I seem to remember a proof similar to this from my linear algebra class, but it has been a long time, and I can't find it in my text book.
On
Another way to see that is to recall the formula $$A^{-1} = \frac{1}{\det(A)} \mathrm{Adj}(A)^T$$ and to note that the adjoint matrix of a symmetric matrix is by construction symmetric.
On
Yes. The inverse $A^{-1}$ of invertible symmetric matrix is also symmetric:
\begin{align} A & = A^T &&\text{(Assumption: $A$ is symmetric)}\\ \\ A^{-1} & = (A^T)^{-1} &&\text{($A$ invertible $\implies A^T = A$ invertible)}\\ \\ A^{-1} & = (A^{-1})^T &&\text{(Identity: $(A^T)^{-1} = (A^{-1})^T$)} \\ \\ {\large \therefore}\quad \rlap{\text{If $A$ is symmetric and invertible, then $A^{-1}$ is symmetric.}} \end{align}
On
Every symmetric matrix $A$ can be decomposed as $VDV^T$, where $V$ is orthogonal($V^T=V^{-1}$)

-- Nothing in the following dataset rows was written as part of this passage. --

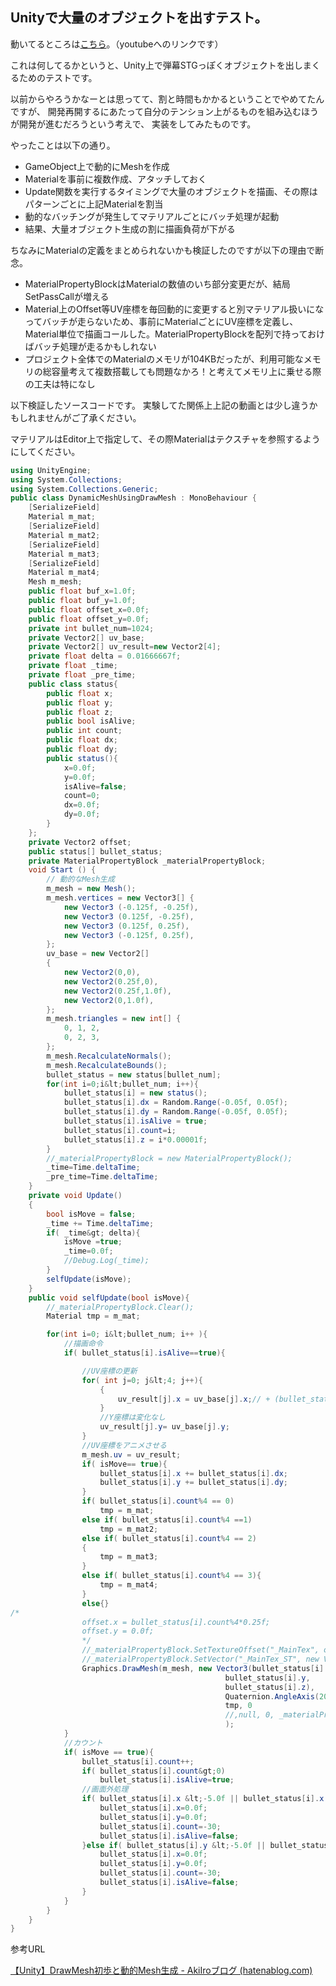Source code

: ## Unityで大量のオブジェクトを出すテスト。

動いてるところは[こちら]("https://youtu.be/XeMQd6l-MOE")。（youtubeへのリンクです）

これは何してるかというと、Unity上で弾幕STGっぽくオブジェクトを出しまくるためのテストです。

以前からやろうかなーとは思ってて、割と時間もかかるということでやめてたんですが、
開発再開するにあたって自分のテンション上がるものを組み込むほうが開発が進むだろうという考えで、
実装をしてみたものです。

やったことは以下の通り。

- GameObject上で動的にMeshを作成
- Materialを事前に複数作成、アタッチしておく
- Update関数を実行するタイミングで大量のオブジェクトを描画、その際はパターンごとに上記Materialを割当
- 動的なバッチングが発生してマテリアルごとにバッチ処理が起動
- 結果、大量オブジェクト生成の割に描画負荷が下がる

ちなみにMaterialの定義をまとめられないかも検証したのですが以下の理由で断念。

- MaterialPropertyBlockはMaterialの数値のいち部分変更だが、結局SetPassCallが増える
- Material上のOffset等UV座標を毎回動的に変更すると別マテリアル扱いになってバッチが走らないため、事前にMaterialごとにUV座標を定義し、Material単位で描画コールした。MaterialPropertyBlockを配列で持っておけばバッチ処理が走るかもしれない
- プロジェクト全体でのMaterialのメモリが104KBだったが、利用可能なメモリの総容量考えて複数搭載しても問題なかろ！と考えてメモリ上に乗せる際の工夫は特になし

以下検証したソースコードです。
実験してた関係上上記の動画とは少し違うかもしれませんがご了承ください。

マテリアルはEditor上で指定して、その際Materialはテクスチャを参照するようにしてください。

```csharp
using UnityEngine;
using System.Collections;
using System.Collections.Generic;
public class DynamicMeshUsingDrawMesh : MonoBehaviour {
    [SerializeField]
    Material m_mat;
    [SerializeField]
    Material m_mat2;
    [SerializeField]
    Material m_mat3;
    [SerializeField]
    Material m_mat4;
    Mesh m_mesh;
    public float buf_x=1.0f;
    public float buf_y=1.0f;
    public float offset_x=0.0f;
    public float offset_y=0.0f;
    private int bullet_num=1024;
    private Vector2[] uv_base;
    private Vector2[] uv_result=new Vector2[4];
    private float delta = 0.01666667f;
    private float _time;
    private float _pre_time;
    public class status{
        public float x;
        public float y;
        public float z;
        public bool isAlive;
        public int count;
        public float dx;
        public float dy;
        public status(){
            x=0.0f;
            y=0.0f;
            isAlive=false;
            count=0;
            dx=0.0f;
            dy=0.0f;
        }
    };
    private Vector2 offset;
    public status[] bullet_status;
    private MaterialPropertyBlock _materialPropertyBlock;
    void Start () {
        // 動的なMesh生成
        m_mesh = new Mesh();
        m_mesh.vertices = new Vector3[] {
            new Vector3 (-0.125f, -0.25f),
            new Vector3 (0.125f, -0.25f),
            new Vector3 (0.125f, 0.25f),
            new Vector3 (-0.125f, 0.25f),
        };
        uv_base = new Vector2[]
        {
            new Vector2(0,0),
            new Vector2(0.25f,0),
            new Vector2(0.25f,1.0f),
            new Vector2(0,1.0f),
        };
        m_mesh.triangles = new int[] {
            0, 1, 2,
            0, 2, 3,
        };
        m_mesh.RecalculateNormals();
        m_mesh.RecalculateBounds();
        bullet_status = new status[bullet_num];
        for(int i=0;i&lt;bullet_num; i++){
            bullet_status[i] = new status();
            bullet_status[i].dx = Random.Range(-0.05f, 0.05f);
            bullet_status[i].dy = Random.Range(-0.05f, 0.05f);
            bullet_status[i].isAlive = true;
            bullet_status[i].count=i;
            bullet_status[i].z = i*0.00001f;
        }
        //_materialPropertyBlock = new MaterialPropertyBlock();
        _time=Time.deltaTime;
        _pre_time=Time.deltaTime;
    }
    private void Update()
    {
        bool isMove = false;
        _time += Time.deltaTime;
        if( _time&gt; delta){
            isMove =true;
            _time=0.0f;
            //Debug.Log(_time);
        }
        selfUpdate(isMove);
    }
    public void selfUpdate(bool isMove){
        //_materialPropertyBlock.Clear();
        Material tmp = m_mat;

        for(int i=0; i&lt;bullet_num; i++ ){
            //描画命令
            if( bullet_status[i].isAlive==true){

                //UV座標の更新
                for( int j=0; j&lt;4; j++){
                    {
                        uv_result[j].x = uv_base[j].x;// + (bullet_status[i].count%4*0.25f);
                    }
                    //Y座標は変化なし
                    uv_result[j].y= uv_base[j].y;
                }
                //UV座標をアニメさせる
                m_mesh.uv = uv_result;
                if( isMove== true){
                    bullet_status[i].x += bullet_status[i].dx;
                    bullet_status[i].y += bullet_status[i].dy;
                }
                if( bullet_status[i].count%4 == 0)
                    tmp = m_mat;
                else if( bullet_status[i].count%4 ==1)
                    tmp = m_mat2;
                else if( bullet_status[i].count%4 == 2)
                {
                    tmp = m_mat3;
                }
                else if( bullet_status[i].count%4 == 3){
                    tmp = m_mat4;
                }
                else{}
/*
                offset.x = bullet_status[i].count%4*0.25f;
                offset.y = 0.0f;
                */
                //_materialPropertyBlock.SetTextureOffset("_MainTex", offset);
                //_materialPropertyBlock.SetVector("_MainTex_ST", new Vector4(1.0f, 1.0f, bullet_status[i].count%4*0.25f, 0.0f));
                Graphics.DrawMesh(m_mesh, new Vector3(bullet_status[i].x,
                                                bullet_status[i].y,
                                                bullet_status[i].z),
                                                Quaternion.AngleAxis(20*(float)(bullet_status[i].count%18), new Vector3(0,0,1)), //Quaternion.identity,
                                                tmp, 0
                                                //,null, 0, _materialPropertyBlock, false, false
                                                );
            }
            //カウント
            if( isMove == true){
                bullet_status[i].count++;
                if( bullet_status[i].count&gt;0)
                    bullet_status[i].isAlive=true;
                //画面外処理
                if( bullet_status[i].x &lt;-5.0f || bullet_status[i].x &gt; 5.0){
                    bullet_status[i].x=0.0f;
                    bullet_status[i].y=0.0f;
                    bullet_status[i].count=-30;
                    bullet_status[i].isAlive=false;
                }else if( bullet_status[i].y &lt;-5.0f || bullet_status[i].y &gt; 5.0){
                    bullet_status[i].x=0.0f;
                    bullet_status[i].y=0.0f;
                    bullet_status[i].count=-30;
                    bullet_status[i].isAlive=false;
                }
            }
        }
    }
}
```

参考URL

[【Unity】DrawMesh初歩と動的Mesh生成 - AkiIroブログ (hatenablog.com)](http://akiiro.hatenablog.com/entry/2017/07/05/002213)

 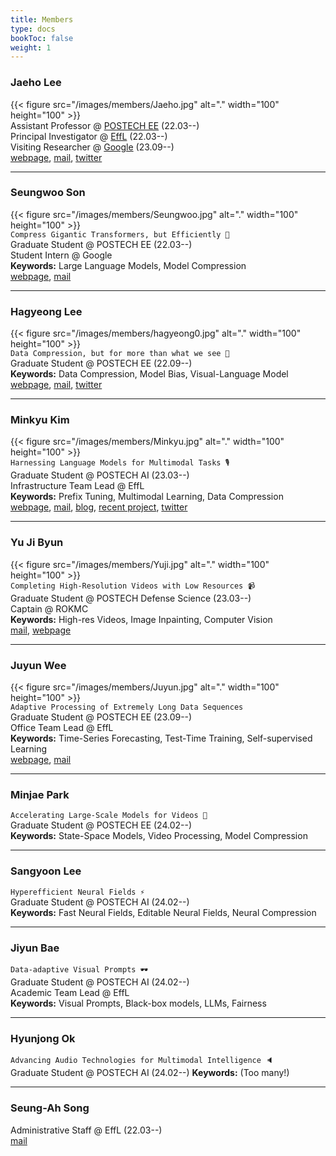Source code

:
 ```yaml
---
title: Members
type: docs
bookToc: false
weight: 1
---
```




### **Jaeho Lee**
{{< figure src="/images/members/Jaeho.jpg" alt="." width="100" height="100" >}}  
Assistant Professor @ [POSTECH EE](https://ee.postech.ac.kr) (22.03--)  
Principal Investigator @ [EffL](https://effl.postech.ac.kr) (22.03--)  
Visiting Researcher @ [Google](https://research.google) (23.09--)  
[webpage](https://jaeho-lee.github.io), [mail](mailto:jaeho.lee@postech.ac.kr), [twitter](https://twitter.com/jaeho_lee_) 



---

### **Seungwoo Son**
{{< figure src="/images/members/Seungwoo.jpg" alt="." width="100" height="100" >}}  
`Compress Gigantic Transformers, but Efficiently 🤑`  
Graduate Student @ POSTECH EE (22.03--)  
Student Intern @ Google  
**Keywords:** Large Language Models, Model Compression  
[webpage](https://seungwoo-s.github.io/), [mail](mailto:swson@postech.ac.kr)

---

### **Hagyeong Lee**
{{< figure src="/images/members/hagyeong0.jpg" alt="." width="100" height="100" >}}  
`Data Compression, but for more than what we see 🔮`  
Graduate Student @ POSTECH EE (22.09--)  
**Keywords:** Data Compression, Model Bias, Visual-Language Model  
[webpage](https://hagyeonglee.github.io), [mail](mailto:hagyeonglee@postech.ac.kr), [twitter](https://twitter.com/ha_gyeong_lee)  

---

### **Minkyu Kim**
{{< figure src="/images/members/Minkyu.jpg" alt="." width="100" height="100" >}}  
`Harnessing Language Models for Multimodal Tasks 🎙️`  
Graduate Student @ POSTECH AI (23.03--)  
Infrastructure Team Lead @ EffL  
**Keywords:** Prefix Tuning, Multimodal Learning, Data Compression  
[webpage](/docs/people/member/minkyu/), [mail](mailto:minkyu.kim@postech.ac.kr), [blog](https://minguinho-zeze.tistory.com), [recent project](https://prefixaac.github.io), [twitter](https://twitter.com/minguinho_zeze)  

---

### **Yu Ji Byun**
{{< figure src="/images/members/Yuji.jpg" alt="." width="100" height="100" >}}  
`Completing High-Resolution Videos with Low Resources 📹`  
Graduate Student @ POSTECH Defense Science (23.03--)  
Captain @ ROKMC  
**Keywords:** High-res Videos, Image Inpainting, Computer Vision  
[mail](mailto:yujibyun@postech.ac.kr),  [webpage](/docs/people/member/yuji/)

---

### **Juyun Wee**
{{< figure src="/images/members/Juyun.jpg" alt="." width="100" height="100" >}}  
`Adaptive Processing of Extremely Long Data Sequences `  
Graduate Student @ POSTECH EE (23.09--)  
Office Team Lead @ EffL  
**Keywords:** Time-Series Forecasting, Test-Time Training, Self-supervised Learning  
[webpage](/docs/people/member/juyun/), [mail](mailto:jywee@postech.ac.kr)  


---

### **Minjae Park**
`Accelerating Large-Scale Models for Videos 🎥`  
Graduate Student @ POSTECH EE (24.02--)  
**Keywords:** State-Space Models, Video Processing, Model Compression  

---

### **Sangyoon Lee**
`Hyperefficient Neural Fields ⚡️`  
Graduate Student @ POSTECH AI (24.02--)  
**Keywords:** Fast Neural Fields, Editable Neural Fields, Neural Compression  


---

### **Jiyun Bae**
`Data-adaptive Visual Prompts 🕶️`  
Graduate Student @ POSTECH AI (24.02--)  
Academic Team Lead @ EffL  
**Keywords:** Visual Prompts, Black-box models, LLMs, Fairness  


---

### **Hyunjong Ok**
`Advancing Audio Technologies for Multimodal Intelligence 🔈`  
Graduate Student @ POSTECH AI (24.02--)
**Keywords:** (Too many!)

---
### **Seung-Ah Song**
Administrative Staff @ EffL (22.03--)  
[mail](mailto:tmddk@postech.ac.kr)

$$\begin{split} A^{-1}&=(VDV^T)^{-1} \\ &=(V^{T})^{-1}D^{-1}V^{-1}\\ &=VD_{1}V^{T} (D_{1}=D^{-1}) \end{split}$$ Inverse of a diagonal matrix can be found by taking reciprocals of all the entries of diagonal matrix. We can see that $A^{-1}$ has the same form as $A$ except that $D$ is replaced by $D_{1}$. So,inverse of a symmetrix matrix is symmetric.
In fact, $(A^T)^{-1}=(A^{-1})^T$. Indeed, $A^T(A^{-1})^T=(A^{-1}A)^T=I$.